Edwards, Richard (c. 1715-1795)
Governor, 1757-1759, 1779-1781
Richard Edwards was born circa 1715, and had a long career in the Royal Navy. He was appointed lieutenant in 1740, and captain in 1753. In 1757, he was appointed governor of Newfoundland, at a time when Britain was at war with France. Edwards' main concern was the defense of the Island. Ships were instructed to capture French vessels and the militia was re-established as a defensive measure against French attacks. The Irish poor were watched closely for suspected disloyalty. However, he was not as strict as his predecessor, Governor Dorrill, in sending transients back to Britain at the end of the fishing season.
In 1779, Edwards was re-appointed governor for a second term. He was again concerned with strengthening the colony's defenses, this time against American privateers. He ordered the construction of Fort Townshend and other batteries, including those at Quidi Vidi and Petty Harbour. In May 1780, he recruited 400 men and formed the Newfoundland Volunteers under the command of Robert Pringle. They disbanded after the British government failed to lend its support, but Edwards authorized the formation of the Newfoundland Regiment, an infantry unit in the fall of the same year.
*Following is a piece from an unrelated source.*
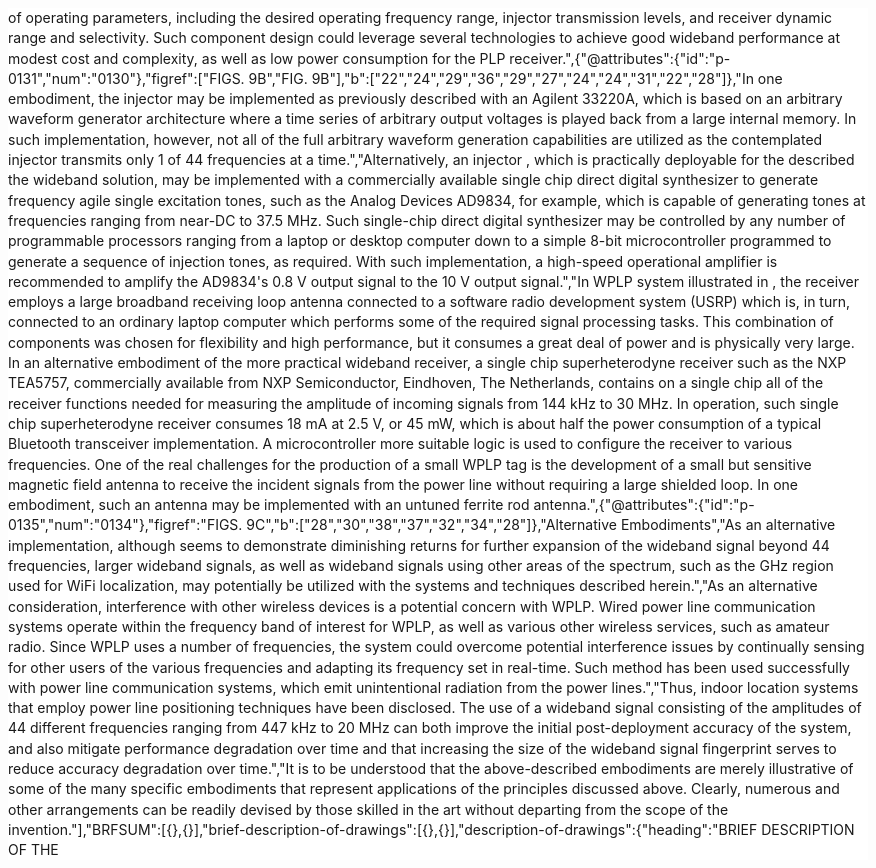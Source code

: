 of operating parameters, including the desired operating frequency range, injector transmission levels, and receiver dynamic range and selectivity. Such component design could leverage several technologies to achieve good wideband performance at modest cost and complexity, as well as low power consumption for the PLP receiver.",{"@attributes":{"id":"p-0131","num":"0130"},"figref":["FIGS. 9B","FIG. 9B"],"b":["22","24","29","36","29","27","24","24","31","22","28"]},"In one embodiment, the injector  may be implemented as previously described with an Agilent 33220A, which is based on an arbitrary waveform generator architecture where a time series of arbitrary output voltages is played back from a large internal memory. In such implementation, however, not all of the full arbitrary waveform generation capabilities are utilized as the contemplated injector  transmits only 1 of 44 frequencies at a time.","Alternatively, an injector , which is practically deployable for the described the wideband solution, may be implemented with a commercially available single chip direct digital synthesizer to generate frequency agile single excitation tones, such as the Analog Devices AD9834, for example, which is capable of generating tones at frequencies ranging from near-DC to 37.5 MHz. Such single-chip direct digital synthesizer may be controlled by any number of programmable processors ranging from a laptop or desktop computer down to a simple 8-bit microcontroller programmed to generate a sequence of injection tones, as required. With such implementation, a high-speed operational amplifier  is recommended to amplify the AD9834's 0.8 V output signal to the 10 V output signal.","In WPLP system  illustrated in , the receiver  employs a large broadband receiving loop antenna  connected to a software radio  development system (USRP) which is, in turn, connected to an ordinary laptop computer  which performs some of the required signal processing tasks. This combination of components was chosen for flexibility and high performance, but it consumes a great deal of power and is physically very large. In an alternative embodiment of the more practical wideband receiver, a single chip superheterodyne receiver such as the NXP TEA5757, commercially available from NXP Semiconductor, Eindhoven, The Netherlands, contains on a single chip all of the receiver functions needed for measuring the amplitude of incoming signals from 144 kHz to 30 MHz. In operation, such single chip superheterodyne receiver consumes 18 mA at 2.5 V, or 45 mW, which is about half the power consumption of a typical Bluetooth transceiver implementation. A microcontroller more suitable logic is used to configure the receiver to various frequencies. One of the real challenges for the production of a small WPLP tag is the development of a small but sensitive magnetic field antenna to receive the incident signals from the power line without requiring a large shielded loop. In one embodiment, such an antenna may be implemented with an untuned ferrite rod antenna.",{"@attributes":{"id":"p-0135","num":"0134"},"figref":"FIGS. 9C","b":["28","30","38","37","32","34","28"]},"Alternative Embodiments","As an alternative implementation, although  seems to demonstrate diminishing returns for further expansion of the wideband signal beyond 44 frequencies, larger wideband signals, as well as wideband signals using other areas of the spectrum, such as the GHz region used for WiFi localization, may potentially be utilized with the systems and techniques described herein.","As an alternative consideration, interference with other wireless devices is a potential concern with WPLP. Wired power line communication systems operate within the frequency band of interest for WPLP, as well as various other wireless services, such as amateur radio. Since WPLP uses a number of frequencies, the system could overcome potential interference issues by continually sensing for other users of the various frequencies and adapting its frequency set in real-time. Such method has been used successfully with power line communication systems, which emit unintentional radiation from the power lines.","Thus, indoor location systems that employ power line positioning techniques have been disclosed. The use of a wideband signal consisting of the amplitudes of 44 different frequencies ranging from 447 kHz to 20 MHz can both improve the initial post-deployment accuracy of the system, and also mitigate performance degradation over time and that increasing the size of the wideband signal fingerprint serves to reduce accuracy degradation over time.","It is to be understood that the above-described embodiments are merely illustrative of some of the many specific embodiments that represent applications of the principles discussed above. Clearly, numerous and other arrangements can be readily devised by those skilled in the art without departing from the scope of the invention."],"BRFSUM":[{},{}],"brief-description-of-drawings":[{},{}],"description-of-drawings":{"heading":"BRIEF DESCRIPTION OF THE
Edwards was involved with a problem of legal jurisdiction that remained unresolved throughout his second term. He presided over civil and criminal cases, but he was only authorized to hear civil disputes. Newfoundland's status to the British government was unclear, and the lack of judicial power made court case decisions uncertain.
Edwards left Newfoundland in 1782. His naval career continued with promotions to vice admiral in 1787, and admiral in 1794. He died in 1795.